What you need to do ::
Exact transcription with no images: write out all of the entries below.

Record set ::
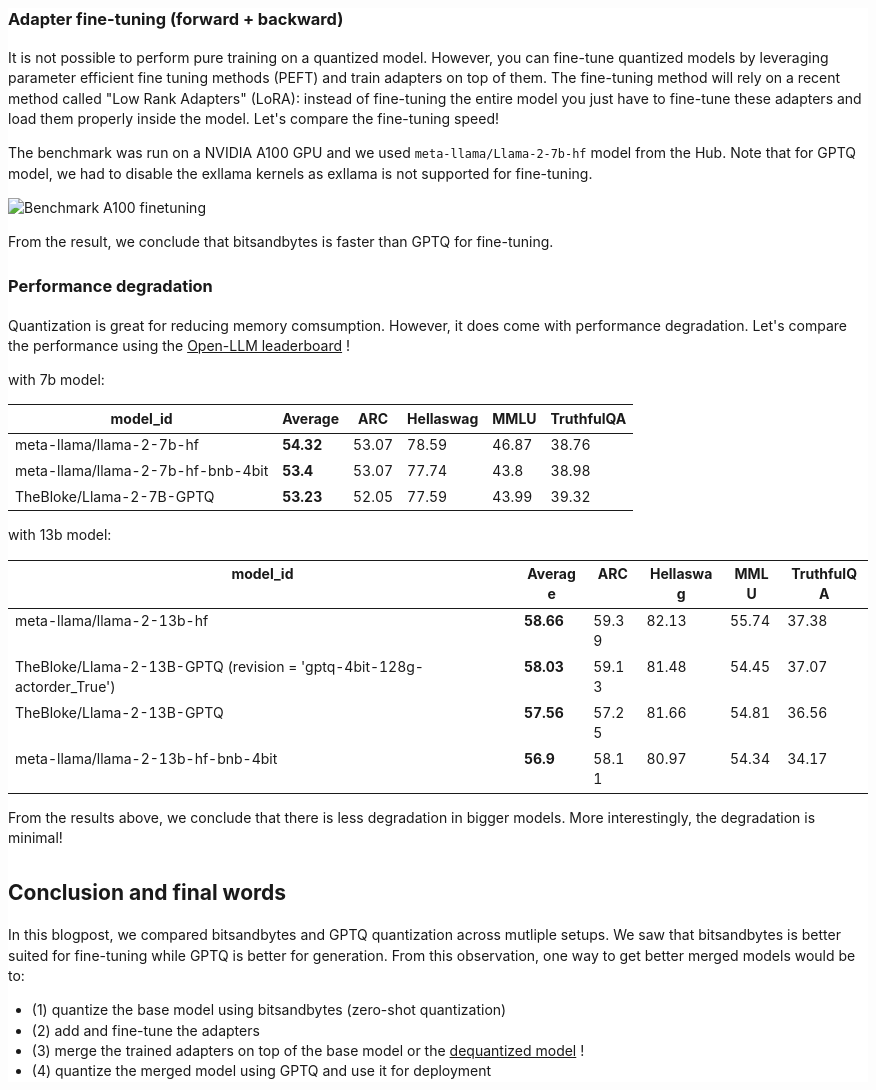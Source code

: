 ### Adapter fine-tuning (forward + backward)

It is not possible to perform pure training on a quantized model. However, you can fine-tune quantized models by leveraging parameter efficient fine tuning methods (PEFT) and train adapters on top of them. The fine-tuning method will rely on a recent method called "Low Rank Adapters" (LoRA): instead of fine-tuning the entire model you just have to fine-tune these adapters and load them properly inside the model. Let's compare the fine-tuning speed! 

The benchmark was run on a NVIDIA A100 GPU and we used `meta-llama/Llama-2-7b-hf` model from the Hub. Note that for GPTQ model, we had to disable the exllama kernels as exllama is not supported for fine-tuning.

![Benchmark A100 finetuning](https://huggingface.co/datasets/huggingface/documentation-images/resolve/main/blog/163_overview-quantization-transformers/A100_finetuning.png)

From the result, we conclude that bitsandbytes is faster than GPTQ for fine-tuning. 

### Performance degradation

Quantization is great for reducing memory comsumption. However, it  does come with performance degradation. Let's compare the performance using the [Open-LLM leaderboard](https://huggingface.co/spaces/HuggingFaceH4/open_llm_leaderboard) ! 

with 7b model: 

| model_id                           | Average | ARC   | Hellaswag | MMLU  | TruthfulQA |
|------------------------------------|---------|-------|-----------|-------|------------|
| meta-llama/llama-2-7b-hf           | **54.32**   | 53.07 | 78.59     | 46.87 | 38.76      |
| meta-llama/llama-2-7b-hf-bnb-4bit  | **53.4**    | 53.07 | 77.74     | 43.8  | 38.98      |
| TheBloke/Llama-2-7B-GPTQ           | **53.23**   | 52.05 | 77.59     | 43.99 | 39.32      |

with 13b model: 

| model_id                           | Average | ARC   | Hellaswag | MMLU  | TruthfulQA |
|------------------------------------|---------|-------|-----------|-------|------------|
| meta-llama/llama-2-13b-hf          | **58.66**   | 59.39 | 82.13     | 55.74 | 37.38      |
| TheBloke/Llama-2-13B-GPTQ (revision = 'gptq-4bit-128g-actorder_True')| **58.03**   | 59.13 | 81.48     | 54.45 | 37.07      |
| TheBloke/Llama-2-13B-GPTQ          | **57.56**   | 57.25 | 81.66     | 54.81 | 36.56      |
| meta-llama/llama-2-13b-hf-bnb-4bit | **56.9**    | 58.11 | 80.97     | 54.34 | 34.17      |

From the results above, we conclude that there is less degradation in bigger models. More interestingly, the degradation is minimal!

## Conclusion and final words

In this blogpost, we compared bitsandbytes and GPTQ quantization across mutliple setups. We saw that bitsandbytes is better suited for fine-tuning while GPTQ is better for generation. From this observation, one way to get better merged models would be to: 

- (1) quantize the base model using bitsandbytes (zero-shot quantization)
- (2) add and fine-tune the adapters
- (3) merge the trained adapters on top of the base model or the [dequantized model](https://github.com/huggingface/peft/pull/851/files) !
- (4) quantize the merged model using GPTQ and use it for deployment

Written solution ::
Source code

: ### Adapter fine-tuning (forward + backward)

It is not possible to perform pure training on a quantized model. However, you can fine-tune quantized models by leveraging parameter efficient fine tuning methods (PEFT) and train adapters on top of them. The fine-tuning method will rely on a recent method called "Low Rank Adapters" (LoRA): instead of fine-tuning the entire model you just have to fine-tune these adapters and load them properly inside the model. Let's compare the fine-tuning speed! 

The benchmark was run on a NVIDIA A100 GPU and we used `meta-llama/Llama-2-7b-hf` model from the Hub. Note that for GPTQ model, we had to disable the exllama kernels as exllama is not supported for fine-tuning.

![Benchmark A100 finetuning](https://huggingface.co/datasets/huggingface/documentation-images/resolve/main/blog/163_overview-quantization-transformers/A100_finetuning.png)

From the result, we conclude that bitsandbytes is faster than GPTQ for fine-tuning. 

### Performance degradation

Quantization is great for reducing memory comsumption. However, it  does come with performance degradation. Let's compare the performance using the [Open-LLM leaderboard](https://huggingface.co/spaces/HuggingFaceH4/open_llm_leaderboard) ! 

with 7b model: 

| model_id                           | Average | ARC   | Hellaswag | MMLU  | TruthfulQA |
|------------------------------------|---------|-------|-----------|-------|------------|
| meta-llama/llama-2-7b-hf           | **54.32**   | 53.07 | 78.59     | 46.87 | 38.76      |
| meta-llama/llama-2-7b-hf-bnb-4bit  | **53.4**    | 53.07 | 77.74     | 43.8  | 38.98      |
| TheBloke/Llama-2-7B-GPTQ           | **53.23**   | 52.05 | 77.59     | 43.99 | 39.32      |

with 13b model: 

| model_id                           | Average | ARC   | Hellaswag | MMLU  | TruthfulQA |
|------------------------------------|---------|-------|-----------|-------|------------|
| meta-llama/llama-2-13b-hf          | **58.66**   | 59.39 | 82.13     | 55.74 | 37.38      |
| TheBloke/Llama-2-13B-GPTQ (revision = 'gptq-4bit-128g-actorder_True')| **58.03**   | 59.13 | 81.48     | 54.45 | 37.07      |
| TheBloke/Llama-2-13B-GPTQ          | **57.56**   | 57.25 | 81.66     | 54.81 | 36.56      |
| meta-llama/llama-2-13b-hf-bnb-4bit | **56.9**    | 58.11 | 80.97     | 54.34 | 34.17      |

From the results above, we conclude that there is less degradation in bigger models. More interestingly, the degradation is minimal!

## Conclusion and final words

In this blogpost, we compared bitsandbytes and GPTQ quantization across mutliple setups. We saw that bitsandbytes is better suited for fine-tuning while GPTQ is better for generation. From this observation, one way to get better merged models would be to: 

- (1) quantize the base model using bitsandbytes (zero-shot quantization)
- (2) add and fine-tune the adapters
- (3) merge the trained adapters on top of the base model or the [dequantized model](https://github.com/huggingface/peft/pull/851/files) !
- (4) quantize the merged model using GPTQ and use it for deployment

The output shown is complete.